#### Information provided:
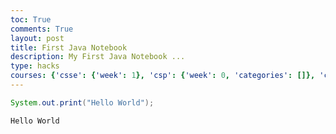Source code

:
 ```yaml
---
toc: True
comments: True
layout: post
title: First Java Notebook
description: My First Java Notebook ...
type: hacks
courses: {'csse': {'week': 1}, 'csp': {'week': 0, 'categories': []}, 'csa': {'week': 0}}
---
```


```java
System.out.print("Hello World");
```

    Hello World

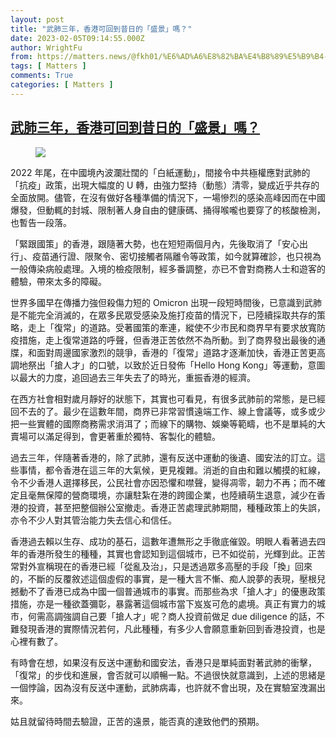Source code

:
 ```yaml
---
layout: post
title: "武肺三年，香港可回到昔日的「盛景」嗎？"
date: 2023-02-05T09:14:55.000Z
author: WrightFu
from: https://matters.news/@fkh01/%E6%AD%A6%E8%82%BA%E4%B8%89%E5%B9%B4-%E9%A6%99%E6%B8%AF%E5%8F%AF%E5%9B%9E%E5%88%B0%E6%98%94%E6%97%A5%E7%9A%84-%E7%9B%9B%E6%99%AF-%E5%97%8E-bafybeifw5uiiymlhbz6jghlhxxjmkb5gotl2l7hqzgoy4xk5ws6oiqlwke
tags: [ Matters ]
comments: True
categories: [ Matters ]
---
```

<!--1675588495000-->
[武肺三年，香港可回到昔日的「盛景」嗎？](https://matters.news/@fkh01/%E6%AD%A6%E8%82%BA%E4%B8%89%E5%B9%B4-%E9%A6%99%E6%B8%AF%E5%8F%AF%E5%9B%9E%E5%88%B0%E6%98%94%E6%97%A5%E7%9A%84-%E7%9B%9B%E6%99%AF-%E5%97%8E-bafybeifw5uiiymlhbz6jghlhxxjmkb5gotl2l7hqzgoy4xk5ws6oiqlwke)
------

<div>
<figure class="image"><img src="https://assets.matters.news/embed/8e81541a-b948-4ca3-9738-4c4389c0c116.jpeg" data-asset-id="8e81541a-b948-4ca3-9738-4c4389c0c116" referrerpolicy="no-referrer"><figcaption><span></span></figcaption></figure><p>2022 年尾，在中國境內波瀾壯闊的「白紙運動」，間接令中共極權應對武肺的「抗疫」政策，出現大幅度的 U 轉，由強力堅持（動態）清零，變成近乎共存的全面放開。儘管，在沒有做好各種準備的情況下，一場慘烈的感染高峰因而在中國爆發，但動輒的封城、限制著人身自由的健康碼、捅得喉嚨也要穿了的核酸檢測，也暫告一段落。</p><p>「緊跟國策」的香港，跟隨著大勢，也在短短兩個月內，先後取消了「安心出行」、疫苗通行證、限聚令、密切接觸者隔離令等政策，如今就算確診，也只視為一般傳染病般處理。入境的檢疫限制，經多番調整，亦已不會對商務人士和遊客的體驗，帶來太多的障礙。</p><p>世界多國早在傳播力強但殺傷力短的 Omicron 出現一段短時間後，已意識到武肺是不能完全消滅的，在眾多民眾受感染及施打疫苗的情況下，已陸續採取共存的策略，走上「復常」的道路。受著國策的牽連，縱使不少市民和商界早有要求放寬防疫措施，走上復常道路的呼聲，但香港正苦依然不為所動。到了商界發出最後的通牒，和面對周邊國家激烈的競爭，香港的「復常」道路才逐漸加快，香港正苦更高調地祭出「搶人才」的口號，以致於近日發佈「Hello Hong Kong」等運動，意圖以最大的力度，追回過去三年失去了的時光，重振香港的經濟。</p><p>在西方社會相對歲月靜好的狀態下，其實也可看見，有很多武肺前的常態，是已經回不去的了。最少在這數年間，商界已非常習慣遠端工作、線上會議等，或多或少把一些實體的國際商務需求消洱了；而線下的購物、娛樂等範疇，也不是單純的大賣場可以滿足得到，會更著重於獨特、客製化的體驗。</p><p>過去三年，伴隨著香港的，除了武肺，還有反送中運動的後遺、國安法的訂立。這些事情，都令香港在這三年的大氣候，更見複雜。消逝的自由和難以觸摸的紅線，令不少香港人選擇移民，公民社會亦因恐懼和噤聲，變得凋零，韌力不再；而不確定且毫無保障的營商環境，亦讓駐紮在港的跨國企業，也陸續萌生退意，減少在香港的投資，甚至把整個辦公室撤走。香港正苦處理武肺期間，種種政策上的失誤，亦令不少人對其管治能力失去信心和信任。</p><p>香港過去賴以生存、成功的基石，這數年遭無形之手徹底催毀。明眼人看著過去四年的香港所發生的種種，其實也會認知到這個城市，已不如從前，光輝到此。正苦常對外宣稱現在的香港已經「從亂及治」，只是透過眾多高壓的手段「換」回來的，不斷的反覆敘述這個虛假的事實，是一種大言不慚、痴人說夢的表現，壓根兒撼動不了香港已成為中國一個普通城市的事實。而那些為求「搶人才」的優惠政策措施，亦是一種欲蓋彌彰，暴露著這個城市當下岌岌可危的處境。真正有實力的城市，何需高調強調自己要「搶人才」呢？商人投資前做足 due diligence 的話，不難發現香港的實際情況若何，凡此種種，有多少人會願意重新回到香港投資，也是心裡有數了。</p><p>有時會在想，如果沒有反送中運動和國安法，香港只是單純面對著武肺的衝擊，「復常」的步伐和進展，會否就可以順暢一點。不過很快就意識到，上述的思緒是一個悖論，因為沒有反送中運動，武肺病毒，也許就不會出現，及在實驗室洩漏出來。</p><p>姑且就留待時間去驗證，正苦的遠景，能否真的達致他們的預期。</p>
</div>
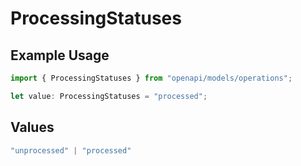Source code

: # ProcessingStatuses

## Example Usage

```typescript
import { ProcessingStatuses } from "openapi/models/operations";

let value: ProcessingStatuses = "processed";
```

## Values

```typescript
"unprocessed" | "processed"
```
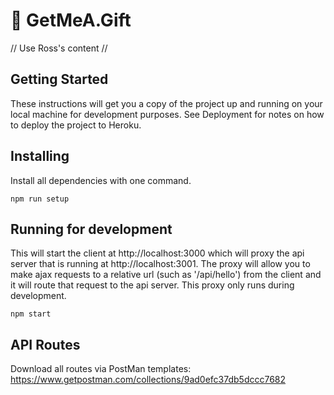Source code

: # 🎁 GetMeA.Gift

// Use Ross's content //

## Getting Started

These instructions will get you a copy of the project up and running on your local machine for development purposes. See Deployment for notes on how to deploy the project to Heroku.

## Installing

Install all dependencies with one command.
```
npm run setup
```

## Running for development

This will start the client at http://localhost:3000 which will proxy the api server that is running at http://localhost:3001. The proxy will allow you to make ajax requests to a relative url (such as '/api/hello') from the client and it will route that request to the api server. This proxy only runs during development.
```
npm start
```
## API Routes

Download all routes via PostMan templates:
https://www.getpostman.com/collections/9ad0efc37db5dccc7682
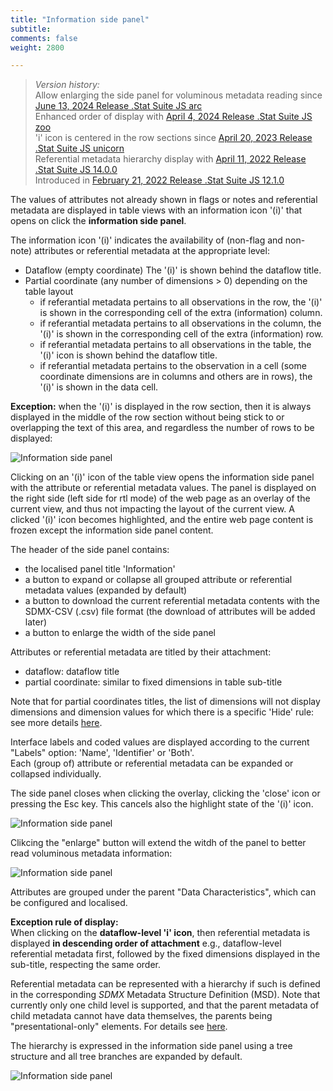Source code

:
 ```yaml
---
title: "Information side panel"
subtitle: 
comments: false
weight: 2800

---
```


> *Version history:*  
> Allow enlarging the side panel for voluminous metadata reading since [June 13, 2024 Release .Stat Suite JS arc](/dotstatsuite-documentation/changelog/#june-13-2024)  
> Enhanced order of display with [April 4, 2024 Release .Stat Suite JS zoo](/dotstatsuite-documentation/changelog/#april-4-2024)  
> 'i' icon is centered in the row sections since [April 20, 2023 Release .Stat Suite JS unicorn](/dotstatsuite-documentation/changelog/#april-20-2023)  
> Referential metadata hierarchy display with [April 11, 2022 Release .Stat Suite JS 14.0.0](/dotstatsuite-documentation/changelog/#april-11-2022)  
> Introduced in [February 21, 2022 Release .Stat Suite JS 12.1.0](/dotstatsuite-documentation/changelog/#february-21-2022)

The values of attributes not already shown in flags or notes and referential metadata are displayed in table views with an information icon '(i)' that opens on click the **information side panel**.

The information icon '(i)' indicates the availability of (non-flag and non-note) attributes or referential metadata at the appropriate level:
- Dataflow (empty coordinate)
  The '(i)' is shown behind the dataflow title.
- Partial coordinate (any number of dimensions > 0) depending on the table layout
  - if referantial metadata pertains to all observations in the row, the '(i)' is shown in the corresponding cell of the extra (information) column.
  - if referantial metadata pertains to all observations in the column, the '(i)' is shown in the corresponding cell of the extra (information) row.
  - if referantial metadata pertains to all observations in the table, the '(i)' icon is shown behind the dataflow title.
  - if referantial metadata pertains to the observation in a cell (some coordinate dimensions are in columns and others are in rows), the '(i)' is shown in the data cell.

**Exception:** when the '(i)' is displayed in the row section, then it is always displayed in the middle of the row section without being stick to or overlapping the text of this area, and regardless the number of rows to be displayed:

![Information side panel](/dotstatsuite-documentation/images/de-side-panel-row-section.png)

Clicking on an '(i)' icon of the table view opens the information side panel with the attribute or referential metadata values. The panel is displayed on the right side (left side for rtl mode) of the web page as an overlay of the current view, and thus not impacting the layout of the current view. A clicked '(i)' icon becomes highlighted, and the entire web page content is frozen except the information side panel content.

The header of the side panel contains:
- the localised panel title 'Information'
- a button to expand or collapse all grouped attribute or referential metadata values (expanded by default)
- a button to download the current referential metadata contents with the SDMX-CSV (.csv) file format (the download of attributes will be added later)
- a button to enlarge the width of the side panel

Attributes or referential metadata are titled by their attachment:
- dataflow: dataflow title
- partial coordinate: similar to fixed dimensions in table sub-title  

Note that for partial coordinates titles, the list of dimensions will not display dimensions and dimension values for which there is a specific 'Hide' rule: see more details [here](/dotstatsuite-documentation/using-de/viewing-data/preview-table/custom-data-view/not-displayed/#).

Interface labels and coded values are displayed according to the current "Labels" option: 'Name', 'Identifier' or 'Both'.  
Each (group of) attribute or referential metadata can be expanded or collapsed individually.

The side panel closes when clicking the overlay, clicking the 'close' icon or pressing the Esc key. This cancels also the highlight state of the '(i)' icon.

![Information side panel](/dotstatsuite-documentation/images/de-side-panel.png)

Clikcing the "enlarge" button will extend the witdh of the panel to better read voluminous metadata information:

![Information side panel](/dotstatsuite-documentation/images/de-side-panel-enlarge.png)

Attributes are grouped under the parent "Data Characteristics", which can be configured and localised.

**Exception rule of display:**  
When clicking on the **dataflow-level 'i' icon**, then referential metadata is displayed **in descending order of attachment** e.g., dataflow-level referential metadata first, followed by the fixed dimensions displayed in the sub-title, respecting the same order. 

Referential metadata can be represented with a hierarchy if such is defined in the corresponding *SDMX* Metadata Structure Definition (MSD). Note that currently only one child level is supported, and that the parent metadata of child metadata cannot have data themselves, the parents being "presentational-only" elements. For details see [here](/dotstatsuite-documentation/using-api/ref-metadata/#hierarchial-referential-metadata).

The hierarchy is expressed in the information side panel using a tree structure and all tree branches are expanded by default.

![Information side panel](/dotstatsuite-documentation/images/de-side-panel2.png)
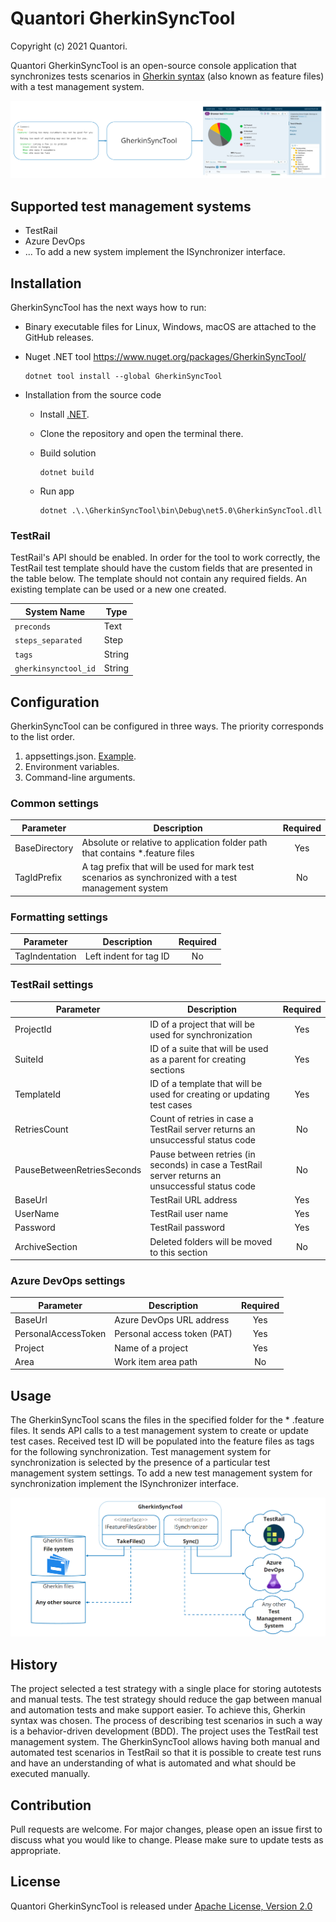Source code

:# Quantori GherkinSyncTool

Copyright (c) 2021 Quantori.

Quantori GherkinSyncTool is an open-source console application that synchronizes tests scenarios
in [Gherkin syntax](https://cucumber.io/docs/gherkin/) (also known as feature files) with a test management system.

![Diagram](Docs/Diagram.png)

## Supported test management systems

- TestRail
- Azure DevOps
- ... To add a new system implement the ISynchronizer interface.

## Installation

GherkinSyncTool has the next ways how to run:

- Binary executable files for Linux, Windows, macOS are attached to the GitHub releases.

- Nuget .NET tool https://www.nuget.org/packages/GherkinSyncTool/
    
    ```
    dotnet tool install --global GherkinSyncTool
    ```

- Installation from the source code

  - Install [.NET](https://dotnet.microsoft.com/download).
  - Clone the repository and open the terminal there.
  - Build solution

    ```
    dotnet build
    ```
    
  - Run app
    
    ```
    dotnet .\.\GherkinSyncTool\bin\Debug\net5.0\GherkinSyncTool.dll
    ```

### TestRail

TestRail's API should be enabled. In order for the tool to work correctly, the TestRail test template should have the custom fields that are presented in the table
below. The template should not contain any required fields. An existing template can be used or a new one created.

| System Name          | Type   |
| -------------------- | ------ |
| `preconds`           | Text   |
| `steps_separated`    | Step   |
| `tags`               | String |
| `gherkinsynctool_id` | String |

## Configuration

GherkinSyncTool can be configured in three ways. The priority corresponds to the list order.

1. appsettings.json. [Example](GherkinSyncTool\appsettings.json).
2. Environment variables.
3. Command-line arguments.

### Common settings

| Parameter     | Description                                                                                          | Required |
| ------------- | ---------------------------------------------------------------------------------------------------- | :------: |
| BaseDirectory | Absolute or relative to application folder path that contains *.feature files                        | Yes      |
| TagIdPrefix   | A tag prefix that will be used for mark test scenarios as synchronized with a test management system | No       |

### Formatting settings

| Parameter      | Description            | Required |
| -------------- | ---------------------- | :------: |
| TagIndentation | Left indent for tag ID | No       |

### TestRail settings

| Parameter                  | Description                                                                                      | Required |
| -------------------------- | ------------------------------------------------------------------------------------------------ | :------: |
| ProjectId                  | ID of a project that will be used for synchronization                                            | Yes      |
| SuiteId                    | ID of a suite that will be used as a parent for creating sections                                | Yes      |
| TemplateId                 | ID of a template that will be used for creating or updating test cases                           | Yes      |
| RetriesCount               | Count of retries in case a TestRail server returns an unsuccessful status code                   | No       |
| PauseBetweenRetriesSeconds | Pause between retries (in seconds) in case a TestRail server returns an unsuccessful status code | No       |
| BaseUrl                    | TestRail URL address                                                                             | Yes      |
| UserName                   | TestRail user name                                                                               | Yes      |
| Password                   | TestRail password                                                                                | Yes      |
| ArchiveSection             | Deleted folders will be moved to this section                                                    | No       |

### Azure DevOps settings

| Parameter           | Description                 | Required |
| ------------------- | --------------------------- | :------: |
| BaseUrl             | Azure DevOps URL address    | Yes      |
| PersonalAccessToken | Personal access token (PAT) | Yes      |
| Project             | Name of a project           | Yes      |
| Area                | Work item area path         | No       |

## Usage

The GherkinSyncTool scans the files in the specified folder for the * .feature files. It sends API calls to a test
management system to create or update test cases. Received test ID will be populated into the feature files as tags for
the following synchronization.
Test management system for synchronization is selected by the presence of a particular test management system settings.
To add a new test management system for synchronization implement the ISynchronizer interface.

![Architecture](Docs/Architecture.png)

## History

The project selected a test strategy with a single place for storing autotests and manual tests. The test strategy
should reduce the gap between manual and automation tests and make support easier. To achieve this, Gherkin syntax was
chosen. The process of describing test scenarios in such a way is a behavior-driven development (BDD). The project uses
the TestRail test management system. The GherkinSyncTool allows having both manual and automated test scenarios in
TestRail so that it is possible to create test runs and have an understanding of what is automated and what should be
executed manually.

## Contribution

Pull requests are welcome. For major changes, please open an issue first to discuss what you would like to change.
Please make sure to update tests as appropriate.

## License

Quantori GherkinSyncTool is released under [Apache License, Version 2.0](LICENSE)

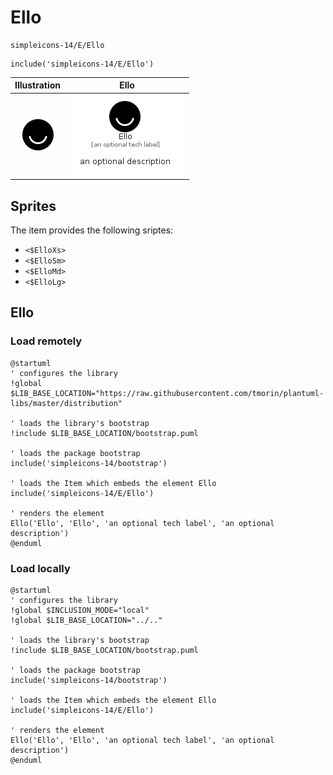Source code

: # Ello


```text
simpleicons-14/E/Ello
```

```text
include('simpleicons-14/E/Ello')
```



| Illustration | Ello |
| :---: | :---: |
| ![illustration for Illustration](../../simpleicons-14/E/Ello.png) | ![illustration for Ello](../../simpleicons-14/E/Ello.Local.png) |



## Sprites
The item provides the following sriptes:

- `<$ElloXs>`
- `<$ElloSm>`
- `<$ElloMd>`
- `<$ElloLg>`





## Ello

### Load remotely
```plantuml
@startuml
' configures the library
!global $LIB_BASE_LOCATION="https://raw.githubusercontent.com/tmorin/plantuml-libs/master/distribution"

' loads the library's bootstrap
!include $LIB_BASE_LOCATION/bootstrap.puml

' loads the package bootstrap
include('simpleicons-14/bootstrap')

' loads the Item which embeds the element Ello
include('simpleicons-14/E/Ello')

' renders the element
Ello('Ello', 'Ello', 'an optional tech label', 'an optional description')
@enduml
```

### Load locally
```plantuml
@startuml
' configures the library
!global $INCLUSION_MODE="local"
!global $LIB_BASE_LOCATION="../.."

' loads the library's bootstrap
!include $LIB_BASE_LOCATION/bootstrap.puml

' loads the package bootstrap
include('simpleicons-14/bootstrap')

' loads the Item which embeds the element Ello
include('simpleicons-14/E/Ello')

' renders the element
Ello('Ello', 'Ello', 'an optional tech label', 'an optional description')
@enduml
```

#### Task goal:
Copy out precisely the lines from the line with "TestRail user name" to the line with "should reduce the" in the material above, including those two lines and omitting all the rest.

#### Output of the task:
| UserName                   | TestRail user name                                                                               | Yes      |
| Password                   | TestRail password                                                                                | Yes      |
| ArchiveSection             | Deleted folders will be moved to this section                                                    | No       |

### Azure DevOps settings

| Parameter           | Description                 | Required |
| ------------------- | --------------------------- | :------: |
| BaseUrl             | Azure DevOps URL address    | Yes      |
| PersonalAccessToken | Personal access token (PAT) | Yes      |
| Project             | Name of a project           | Yes      |
| Area                | Work item area path         | No       |

## Usage

The GherkinSyncTool scans the files in the specified folder for the * .feature files. It sends API calls to a test
management system to create or update test cases. Received test ID will be populated into the feature files as tags for
the following synchronization.
Test management system for synchronization is selected by the presence of a particular test management system settings.
To add a new test management system for synchronization implement the ISynchronizer interface.

![Architecture](Docs/Architecture.png)

## History

The project selected a test strategy with a single place for storing autotests and manual tests. The test strategy
should reduce the gap between manual and automation tests and make support easier. To achieve this, Gherkin syntax was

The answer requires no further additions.